WHAT TO PRODUCE: Starting with the line containing "into MAX_PIECES pieces" and going on through the line containing "for (t = 0;", return the lines of the data below exactly, and only those.

Rendered images with source text
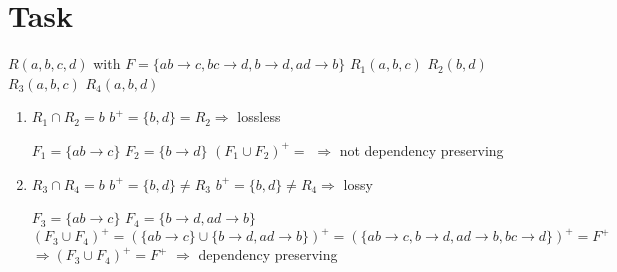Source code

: \documentclass{article}
\begin{document}
\section{Task}
$R(a, b, c, d)$ with $F = \{ ab \rightarrow c, bc \rightarrow d, b \rightarrow d, ad \rightarrow b \}$\newline
$R_{1}(a, b, c)$  \newline
$R_{2}(b, d)$ \newline
$R_{3}(a, b, c)$ \newline
$R_{4}(a, b, d)$ \newline

\begin{enumerate}
    \item 
    $R_{1} \cap R_{2} = b$ \newline
    $b^{+} = \{b, d\} = R_{2} \Rightarrow $ lossless

    $F_{1} = \{ab \rightarrow c\}$ \newline
    $F_{2} = \{b \rightarrow d\}$ \newline
    $(F_{1} \cup F_{2})^{+} = $
    $\Rightarrow$ not dependency preserving
    \item 
    $R_{3} \cap R_{4} = b$ \newline
    $b^{+} = \{b, d\} \neq R_{3}$ \newline
    $b^{+} = \{b, d\} \neq R_{4} \Rightarrow $ lossy

    $F_{3} = \{ab \rightarrow c\}$ \newline
    $F_{4} = \{b \rightarrow d, ad \rightarrow b \}$ \newline
    $(F_{3} \cup F_{4})^{+} 
    = (\{ab \rightarrow c\} \cup \{b \rightarrow d, ad \rightarrow b \})^{+} 
    = (\{ab \rightarrow c, b \rightarrow d, ad \rightarrow b , bc \rightarrow d\} )^{+} 
    = F^{+}$ \newline
    $ \Rightarrow(F_{3} \cup F_{4})^{+} = F^{+}$
    $\Rightarrow$ dependency preserving
\end{enumerate}
\end{document}
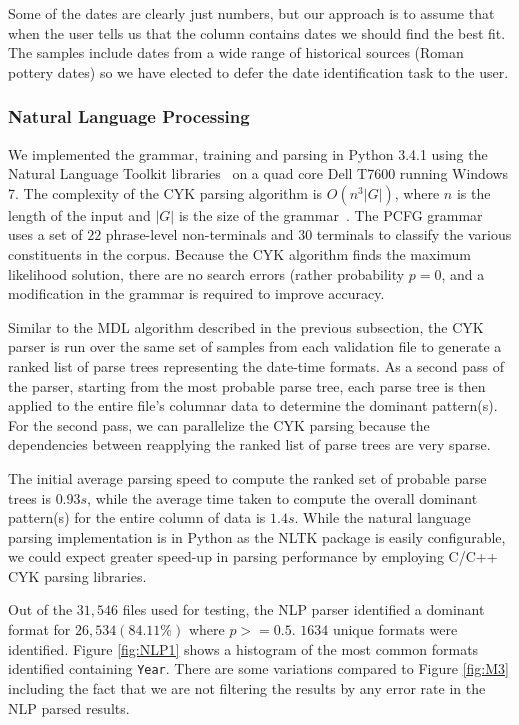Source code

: Some of the dates are clearly just numbers, but our approach is to assume that when the user tells us that the column contains dates we should find the best fit. The samples include dates from a wide range of historical sources (\eg Roman pottery dates) so we have elected to defer the date identification task to the user.

\subsubsection{Natural Language Processing}


We implemented the grammar, training and parsing in Python 3.4.1 using the Natural Language Toolkit libraries~\cite{nltk} on a quad core Dell T7600 running Windows 7. The complexity of the CYK parsing algorithm is $O(n^{3}|G|)$, where $n$ is the length of the input and $|G|$ is the size of the grammar~\cite{Younger67}. The PCFG grammar uses a set of $22$ phrase-level non-terminals and $30$ terminals to classify the various constituents in the corpus. Because the CYK algorithm finds the maximum likelihood solution, there are no search errors (rather probability $p = 0$, and a modification in the grammar is required to improve accuracy.

Similar to the MDL algorithm described in the previous subsection, the CYK parser is run over the same set of samples from each validation file to generate a ranked list of parse trees representing the date-time formats. As a second pass of the parser, starting from the most probable parse tree, each parse tree is then applied to the entire file's columnar data to determine the dominant pattern(s). For the second pass, we can parallelize the CYK parsing because the dependencies between reapplying the ranked list of parse trees are very sparse.

The initial average parsing speed to compute the ranked set of probable parse trees is $0.93s$, while the average time taken to compute the overall dominant pattern(s) for the entire column of data is $1.4s$. While the natural language parsing implementation is in Python as the NLTK package is easily configurable, we could expect greater speed-up in parsing performance by employing C/C++ CYK parsing libraries.


Out of the $31,546$ files used for testing, the NLP parser identified a dominant format for $26, 534 (84.11\%)$ where $p >= 0.5$. $1634$ unique formats were identified. Figure \ref{fig:NLP1} shows a histogram of the most common formats identified containing \texttt{Year}. There are some variations compared to Figure \ref{fig:M3} including the fact that we are not filtering the results by any error rate in the NLP parsed results.

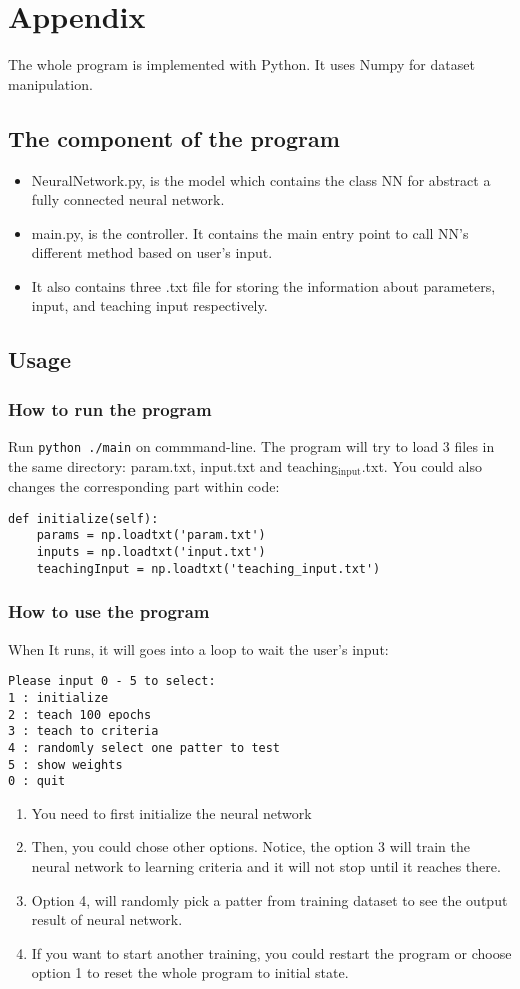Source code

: \documentclass[11pt]{article}
\begin{document}
\section{Appendix}
\label{sec-5}
The whole program is implemented with Python. It uses Numpy for dataset manipulation.
\subsection{The component of the program}
\label{sec-5-1}
\begin{itemize}
\item NeuralNetwork.py, is the model which contains the class NN for abstract a fully connected neural network.
\item main.py, is the controller. It contains the main entry point to call NN's different method based on user's input.
\item It also contains three .txt file for storing the information about parameters, input, and teaching input respectively.
\end{itemize}
\subsection{Usage}
\label{sec-5-2}
\subsubsection{How to run the program}
\label{sec-5-2-1}
Run \texttt{python ./main} on commmand-line.
The program will try to load 3 files in the same directory: param.txt, input.txt and teaching$_{\text{input}}$.txt. You could also changes the corresponding part within code:
\begin{verbatim}
def initialize(self):
    params = np.loadtxt('param.txt')
    inputs = np.loadtxt('input.txt')
    teachingInput = np.loadtxt('teaching_input.txt')
\end{verbatim}
\subsubsection{How to use the program}
\label{sec-5-2-2}
When It runs, it will goes into a loop to wait the user's input:
\begin{verbatim}
Please input 0 - 5 to select:
1 : initialize
2 : teach 100 epochs
3 : teach to criteria
4 : randomly select one patter to test
5 : show weights
0 : quit
\end{verbatim}

\begin{enumerate}
\item You need to first initialize the neural network
\item Then, you could chose other options. Notice, the option 3 will train the neural network to learning criteria and it will not stop until it reaches there.
\item Option 4, will randomly pick a patter from training dataset to see the output result of neural network.
\item If you want to start another training, you could restart the program or choose option 1 to reset the whole program to initial state.
\end{enumerate}
\end{document}
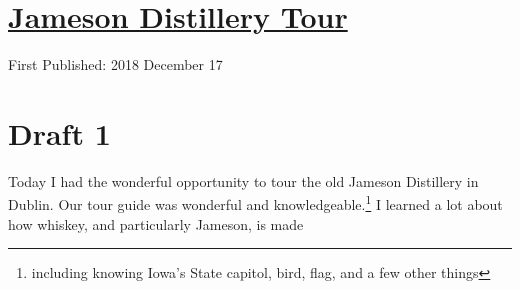 \documentclass[12pt]{article}[titlepage]
\newcommand{\1}{\={a}}
\newcommand{\2}{\={e}}
\newcommand{\3}{\={\i}}
\newcommand{\4}{\=o}
\newcommand{\5}{\=u}
\newcommand{\6}{\={A}}
\renewcommand{\,}{\textsuperscript{,}}
\begin{document}
\doublespacing
\section{\href{jameson-distillery.html}{Jameson Distillery Tour}}
First Published: 2018 December 17
\section{Draft 1}
Today I had the wonderful opportunity to tour the old Jameson Distillery in Dublin.
Our tour guide was wonderful and knowledgeable.\footnote{including knowing Iowa's State capitol, bird, flag, and a few other things}
I learned a lot about how whiskey, and particularly Jameson, is made
\end{document}
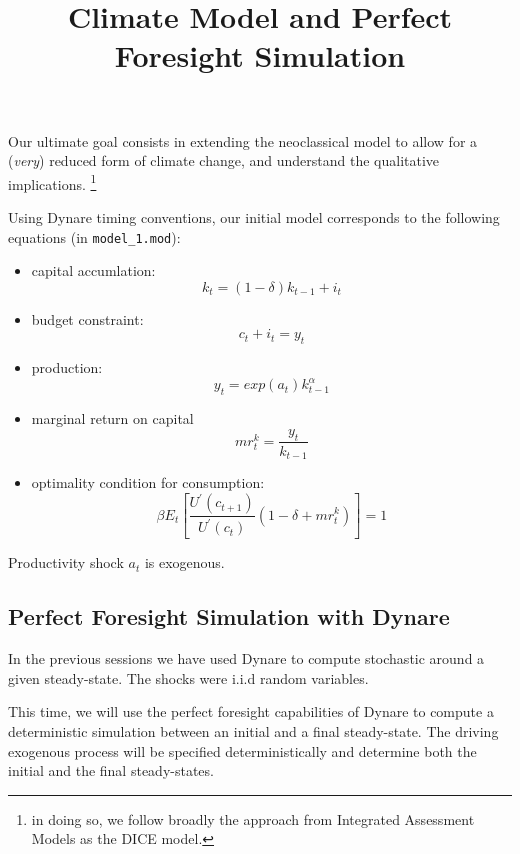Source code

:\documentclass[
  letterpaper,
  DIV=11,
  numbers=noendperiod]{scrartcl}
\title{Climate Model and Perfect Foresight Simulation}
\author{}
\date{}
\providecommand{\tightlist}{%
  \setlength{\itemsep}{0pt}\setlength{\parskip}{0pt}}\usepackage{longtable,booktabs,array}
\begin{document}
\maketitle
\ifdefined\Shaded\renewenvironment{Shaded}{\begin{tcolorbox}[breakable, borderline west={3pt}{0pt}{shadecolor}, enhanced, boxrule=0pt, interior hidden, sharp corners, frame hidden]}{\end{tcolorbox}}\fi

Our ultimate goal consists in extending the neoclassical model to allow
for a (\emph{very}) reduced form of climate change, and understand the
qualitative implications. \footnote{in doing so, we follow broadly the
  approach from Integrated Assessment Models as the DICE model.}

Using Dynare timing conventions, our initial model corresponds to the
following equations (in \texttt{model\_1.mod}):

\begin{itemize}
\tightlist
\item
  capital accumlation: \[k_t = (1-\delta) k_{t-1} + i_t\]
\item
  budget constraint: \[c_t + i_t = y_t\]
\item
  production: \[y_t = exp(a_t)k_{t-1}^{\alpha}\]
\item
  marginal return on capital \[{mr}^k_t = \frac{y_t}{k_{t-1}}\]
\item
  optimality condition for consumption:
  \[\beta E_t \left[ \frac{U^{\prime}(c_{t+1})}{U^{\prime}(c_t)} (1-\delta + {mr}^k_t  )\right] = 1\]
\end{itemize}

Productivity shock \(a_t\) is exogenous.

\hypertarget{perfect-foresight-simulation-with-dynare}{%
\subsection{Perfect Foresight Simulation with
Dynare}\label{perfect-foresight-simulation-with-dynare}}

In the previous sessions we have used Dynare to compute stochastic
around a given steady-state. The shocks were i.i.d random variables.

This time, we will use the perfect foresight capabilities of Dynare to
compute a deterministic simulation between an initial and a final
steady-state. The driving exogenous process will be specified
deterministically and determine both the initial and the final
steady-states.
\end{document}

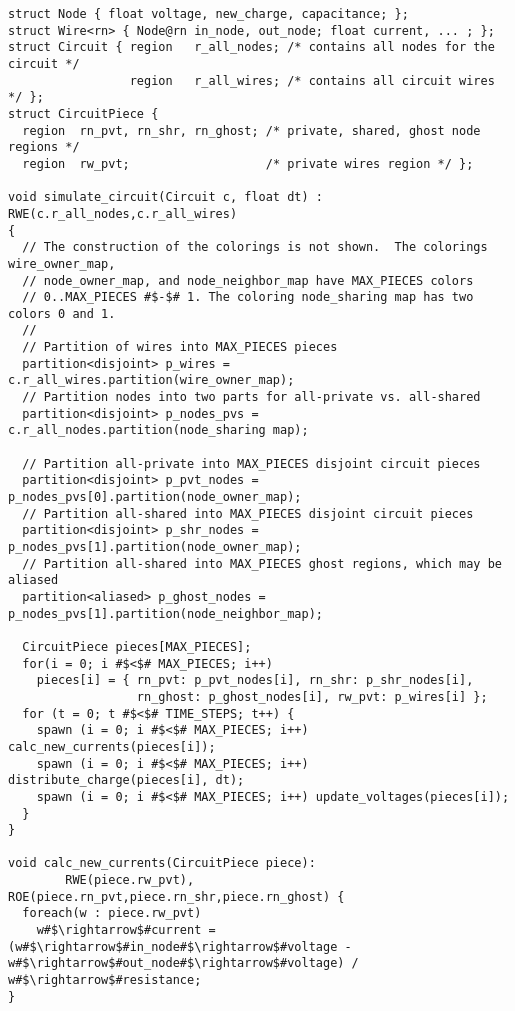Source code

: \begin{lstlisting}[float={t},label={lst:code_ex},caption={Circuit simulation.}]
struct Node { float voltage, new_charge, capacitance; };
struct Wire<rn> { Node@rn in_node, out_node; float current, ... ; };
struct Circuit { region   r_all_nodes; /* contains all nodes for the circuit */
                 region   r_all_wires; /* contains all circuit wires */ };
struct CircuitPiece {
  region  rn_pvt, rn_shr, rn_ghost; /* private, shared, ghost node regions */
  region  rw_pvt;                   /* private wires region */ };

void simulate_circuit(Circuit c, float dt) : RWE(c.r_all_nodes,c.r_all_wires)
{
  // The construction of the colorings is not shown.  The colorings wire_owner_map,
  // node_owner_map, and node_neighbor_map have MAX_PIECES colors 
  // 0..MAX_PIECES #$-$# 1. The coloring node_sharing map has two colors 0 and 1.
  //
  // Partition of wires into MAX_PIECES pieces
  partition<disjoint> p_wires = c.r_all_wires.partition(wire_owner_map); 
  // Partition nodes into two parts for all-private vs. all-shared
  partition<disjoint> p_nodes_pvs = c.r_all_nodes.partition(node_sharing map);

  // Partition all-private into MAX_PIECES disjoint circuit pieces
  partition<disjoint> p_pvt_nodes = p_nodes_pvs[0].partition(node_owner_map);
  // Partition all-shared into MAX_PIECES disjoint circuit pieces
  partition<disjoint> p_shr_nodes = p_nodes_pvs[1].partition(node_owner_map);
  // Partition all-shared into MAX_PIECES ghost regions, which may be aliased
  partition<aliased> p_ghost_nodes = p_nodes_pvs[1].partition(node_neighbor_map);

  CircuitPiece pieces[MAX_PIECES];
  for(i = 0; i #$<$# MAX_PIECES; i++) 
    pieces[i] = { rn_pvt: p_pvt_nodes[i], rn_shr: p_shr_nodes[i],
                  rn_ghost: p_ghost_nodes[i], rw_pvt: p_wires[i] };
  for (t = 0; t #$<$# TIME_STEPS; t++) {
    spawn (i = 0; i #$<$# MAX_PIECES; i++) calc_new_currents(pieces[i]);
    spawn (i = 0; i #$<$# MAX_PIECES; i++) distribute_charge(pieces[i], dt);
    spawn (i = 0; i #$<$# MAX_PIECES; i++) update_voltages(pieces[i]);
  }
}

void calc_new_currents(CircuitPiece piece):
        RWE(piece.rw_pvt), ROE(piece.rn_pvt,piece.rn_shr,piece.rn_ghost) {
  foreach(w : piece.rw_pvt)
    w#$\rightarrow$#current = (w#$\rightarrow$#in_node#$\rightarrow$#voltage - w#$\rightarrow$#out_node#$\rightarrow$#voltage) / w#$\rightarrow$#resistance;
}


\end{lstlisting}
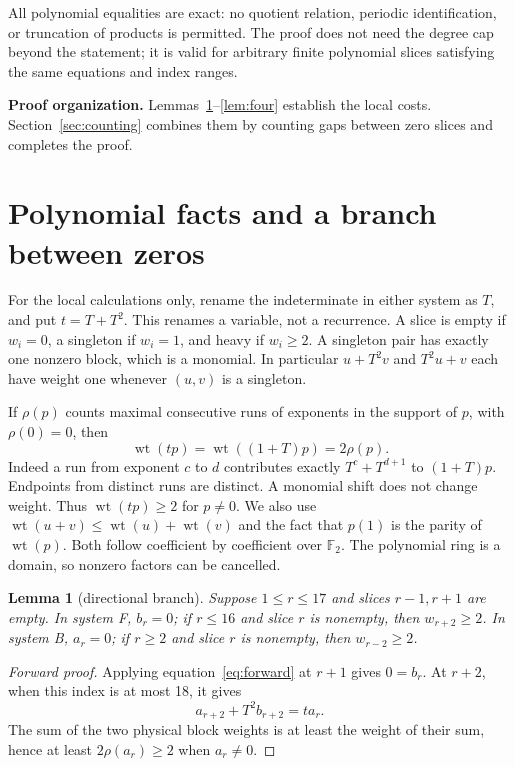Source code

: \documentclass{article}
\newtheorem{lemma}{Lemma}
\DeclareMathOperator{\wt}{wt}
\begin{document}
All polynomial equalities are exact: no quotient relation, periodic identification, or truncation
of products is permitted. The proof does not need the degree cap beyond the statement; it is valid
for arbitrary finite polynomial slices satisfying the same equations and index ranges.

\textbf{Proof organization.} Lemmas~\ref{lem:branch}--\ref{lem:four} establish the local costs.
Section~\ref{sec:counting} combines them by counting gaps between zero slices and completes the
proof.

\section{Polynomial facts and a branch between zeros}\label{sec:polynomial}

For the local calculations only, rename the indeterminate in either system as \(T\), and put
\(t = T + T^2\). This renames a variable, not a recurrence. A slice is empty if \(w_i = 0\), a
singleton if \(w_i = 1\), and heavy if \(w_i \ge 2\). A singleton pair has exactly one nonzero
block, which is a monomial. In particular \(u + T^2 v\) and \(T^2 u + v\) each have weight one
whenever \((u,v)\) is a singleton.

If \(\rho(p)\) counts maximal consecutive runs of exponents in the support of \(p\), with
\(\rho(0) = 0\), then
\begin{equation}\label{eq:runs}
  \wt(tp) = \wt((1 + T)p) = 2\rho(p).
\end{equation}
Indeed a run from exponent \(c\) to \(d\) contributes exactly \(T^c + T^{d+1}\) to \((1 + T)p\).
Endpoints from distinct runs are distinct. A monomial shift does not change weight. Thus
\(\wt(tp) \ge 2\) for \(p \ne 0\). We also use \(\wt(u + v) \le \wt(u) + \wt(v)\) and the fact
that \(p(1)\) is the parity of \(\wt(p)\). Both follow coefficient by coefficient over
\(\mathbb{F}_2\). The polynomial ring is a domain, so nonzero factors can be cancelled.

\begin{lemma}[directional branch]\label{lem:branch}
  Suppose \(1 \le r \le 17\) and slices \(r - 1, r + 1\) are empty. In system F, \(b_r = 0\); if
  \(r \le 16\) and slice \(r\) is nonempty, then \(w_{r+2} \ge 2\). In system B, \(a_r = 0\); if
  \(r \ge 2\) and slice \(r\) is nonempty, then \(w_{r-2} \ge 2\).
\end{lemma}

\begin{proof}[Forward proof]
  Applying equation~\eqref{eq:forward} at \(r + 1\) gives \(0 = b_r\). At \(r + 2\), when this
  index is at most 18, it gives
  \begin{equation}
    a_{r+2} + T^2 b_{r+2} = t a_r.
  \end{equation}
  The sum of the two physical block weights is at least the weight of their sum, hence at least
  \(2\rho(a_r) \ge 2\) when \(a_r \ne 0\).
\end{proof}
\end{document}
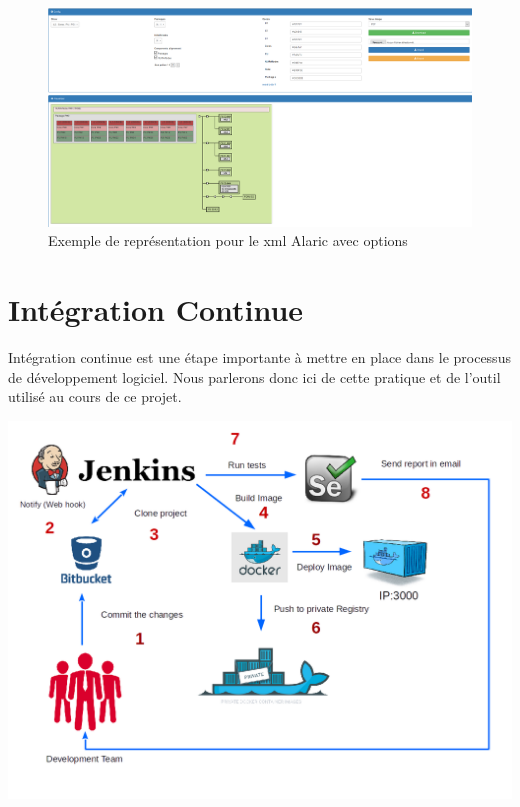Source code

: \documentclass [a4paper,11pt]{article}
\begin{document}
\begin{itemize}
\begin{figure}[!h]
\centering
\includegraphics[scale=0.3]{img/alaric_modif.png}
\caption[Résultats]{Exemple de représentation pour le xml Alaric avec options}
\end{figure}

\end{itemize}

\newpage

\section{Intégration Continue}

Intégration continue est une étape importante à mettre en place dans le processus de développement logiciel. Nous parlerons donc ici de cette pratique et de l'outil utilisé au cours de ce projet.

\begin{center}
\includegraphics[scale=0.5]{img/ci.png}
\end{center}
\end{document}
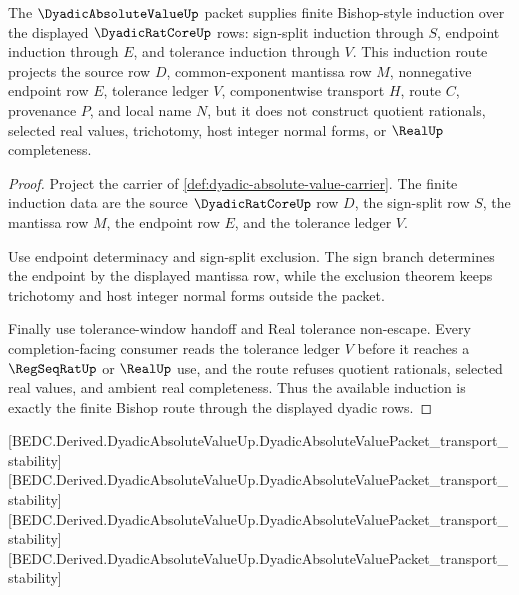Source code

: \begin{theorem}
\label{thm:dyadic-absolute-value-bishop-induction-gap}
The $\DyadicAbsoluteValueUp$ packet supplies finite Bishop-style induction over the displayed $\DyadicRatCoreUp$ rows: sign-split induction through $S$, endpoint induction through $E$, and tolerance induction through $V$. This induction route projects the source row $D$, common-exponent mantissa row $M$, nonnegative endpoint row $E$, tolerance ledger $V$, componentwise transport $H$, route $C$, provenance $P$, and local name $N$, but it does not construct quotient rationals, selected real values, trichotomy, host integer normal forms, or $\RealUp$ completeness.
\end{theorem}
\begin{proof}
Project the carrier of \autoref{def:dyadic-absolute-value-carrier}. The finite induction data are the source $\DyadicRatCoreUp$ row $D$, the sign-split row $S$, the mantissa row $M$, the endpoint row $E$, and the tolerance ledger $V$.

Use endpoint determinacy and sign-split exclusion. The sign branch determines the endpoint by the displayed mantissa row, while the exclusion theorem keeps trichotomy and host integer normal forms outside the packet.

Finally use tolerance-window handoff and Real tolerance non-escape. Every completion-facing consumer reads the tolerance ledger $V$ before it reaches a $\RegSeqRatUp$ or $\RealUp$ use, and the route refuses quotient rationals, selected real values, and ambient real completeness. Thus the available induction is exactly the finite Bishop route through the displayed dyadic rows.
\end{proof}

[BEDC.Derived.DyadicAbsoluteValueUp.DyadicAbsoluteValuePacket\_transport\_stability]
[BEDC.Derived.DyadicAbsoluteValueUp.DyadicAbsoluteValuePacket\_transport\_stability]
[BEDC.Derived.DyadicAbsoluteValueUp.DyadicAbsoluteValuePacket\_transport\_stability]
[BEDC.Derived.DyadicAbsoluteValueUp.DyadicAbsoluteValuePacket\_transport\_stability]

YOUR RESPONSE:
  // Partition of wires into MAX_PIECES pieces
  partition<disjoint> p_wires = c.r_all_wires.partition(wire_owner_map); 
  // Partition nodes into two parts for all-private vs. all-shared
  partition<disjoint> p_nodes_pvs = c.r_all_nodes.partition(node_sharing map);

  // Partition all-private into MAX_PIECES disjoint circuit pieces
  partition<disjoint> p_pvt_nodes = p_nodes_pvs[0].partition(node_owner_map);
  // Partition all-shared into MAX_PIECES disjoint circuit pieces
  partition<disjoint> p_shr_nodes = p_nodes_pvs[1].partition(node_owner_map);
  // Partition all-shared into MAX_PIECES ghost regions, which may be aliased
  partition<aliased> p_ghost_nodes = p_nodes_pvs[1].partition(node_neighbor_map);

  CircuitPiece pieces[MAX_PIECES];
  for(i = 0; i #$<$# MAX_PIECES; i++) 
    pieces[i] = { rn_pvt: p_pvt_nodes[i], rn_shr: p_shr_nodes[i],
                  rn_ghost: p_ghost_nodes[i], rw_pvt: p_wires[i] };
  for (t = 0; t #$<$# TIME_STEPS; t++) {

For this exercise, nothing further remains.